7 of 8 people found the following review helpful:
5.0 out of 5 stars
Ulster's White Negroes, 5 Jan 2001
By Mark A. Brennan - Published on Amazon.com
This review is from: Ulster's White Negroes: From Civil Rights to Insurrection (Paperback)
In Ulster's White Negroes: From Civil Rights to Insurrection, Fionnbarra Ódochartaigh presents a balanced and insightful account of the social, economic and political conditions that ultimately led to the current conflict. Based on his own experiences and those of others, he describes conditions in Derry and throughout the North between 1967 and 1972. In this book, he gives detailed accounts of events occurring through the initial development of the Northern Ireland Civil Rights Movement, to calls for fair employment and housing practices. Ódochartaigh continues through the Internment period and concludes with the events of Bloody Sunday. After both of these, nothing would ever be the same again. Most important is his description of the initial seeds of the struggle that are all to often forgotten: political indifference, bigotry, British/Unionist elitism and the economic deprivation of Catholic communities throughout the North of Ireland.
This analysis highlights the often forgotten fact that the conflict began as peaceful acts of resistance and nonviolent civil protest, not as acts of revolution. While providing detailed descriptions of human right violations and sectarian violence, this book highlights the often overlooked and everyday conditions that impacted Catholics communities: poor housing opportunities, few chances for employment and a system biased against improving the social and economic conditions of Catholics. This framed the origins of the conflict in a more identifiable light. The events that took place are more the result of everyday social and economic conditions, than they are of age-old symbolism and struggle. Due to Unionist/British responses to a legitimate and justified call for equal rights, the conditions that led to the current struggle were born out of necessity, rather than radical design. One can only wonder what could have been if these protests had been met with constructive debate and responsible political action instead of RUC and British troop deployments.
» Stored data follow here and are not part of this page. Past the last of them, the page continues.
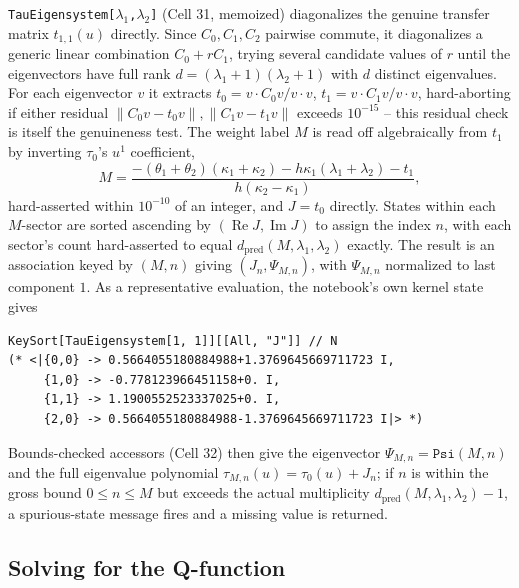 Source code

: \documentclass[11pt]{article}
\begin{document}
\texttt{TauEigensystem[$\lambda_1$,$\lambda_2$]} (Cell 31, memoized) diagonalizes the genuine
transfer matrix $t_{1,1}(u)$ directly. Since $C_0,C_1,C_2$ pairwise commute, it diagonalizes a
generic linear combination $C_0+rC_1$, trying several candidate values of $r$ until the eigenvectors
have full rank $d=(\lambda_1+1)(\lambda_2+1)$ with $d$ distinct eigenvalues. For each eigenvector
$v$ it extracts $t_0 = v\cdot C_0 v/v\cdot v$, $t_1 = v\cdot C_1 v/v\cdot v$, hard-aborting if either
residual $\|C_0v-t_0v\|,\|C_1v-t_1v\|$ exceeds $10^{-15}$ -- this residual check is itself the
genuineness test. The weight label $M$ is read off algebraically from $t_1$ by inverting $\tau_0$'s
$u^1$ coefficient,
\begin{equation}
  M = \frac{-(\theta_1+\theta_2)(\kappa_1+\kappa_2) - h\kappa_1(\lambda_1+\lambda_2) - t_1}
           {h(\kappa_2-\kappa_1)},
  \label{eq:Mextract}
\end{equation}
hard-asserted within $10^{-10}$ of an integer, and $J=t_0$ directly. States within each $M$-sector
are sorted ascending by $(\operatorname{Re}J,\operatorname{Im}J)$ to assign the index $n$, with
each sector's count hard-asserted to equal $d_{\mathrm{pred}}(M,\lambda_1,\lambda_2)$ exactly. The
result is an association keyed by $(M,n)$ giving $(J_n,\Psi_{M,n})$, with $\Psi_{M,n}$ normalized to
last component $1$. As a representative evaluation, the notebook's own kernel state gives
\begin{verbatim}
KeySort[TauEigensystem[1, 1]][[All, "J"]] // N
(* <|{0,0} -> 0.5664055180884988+1.3769645669711723 I,
     {1,0} -> -0.778123966451158+0. I,
     {1,1} -> 1.1900552523337025+0. I,
     {2,0} -> 0.5664055180884988-1.3769645669711723 I|> *)
\end{verbatim}

Bounds-checked accessors (Cell 32) then give the eigenvector $\Psi_{M,n}=\texttt{Psi}(M,n)$ and the
full eigenvalue polynomial $\tau_{M,n}(u)=\tau_0(u)+J_n$; if $n$ is within the gross bound
$0\le n\le M$ but exceeds the actual multiplicity $d_{\mathrm{pred}}(M,\lambda_1,\lambda_2)-1$, a
spurious-state message fires and a missing value is returned.

\subsection*{Solving for the Q-function}
\end{document}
Ulster's White Negroes: From Civil Rights to Insurrection should be required reading for anyone interested in the origins and evolution of the Troubles. Those interested in the achievement of peace with justice in the North of Ireland owe it to themselves to read this account and understand the events of those early days in Derry and Belfast. This is particularly true for those outside of Ireland, who are often presented with misleading representations of the historical basis for the current struggle. In light of events currently taking place, recognition of the basis for the Northern Ireland Civil Rights movement and the corresponding response by British/Unionist forces, will prove valuable in understanding the problems facing the current peace process.
5.0 out of 5 stars
'the Troubles', 13 Mar 2002
By Edward L. Bradford - Published on Amazon.com
This review is from: Ulster's White Negroes: From Civil Rights to Insurrection (Paperback)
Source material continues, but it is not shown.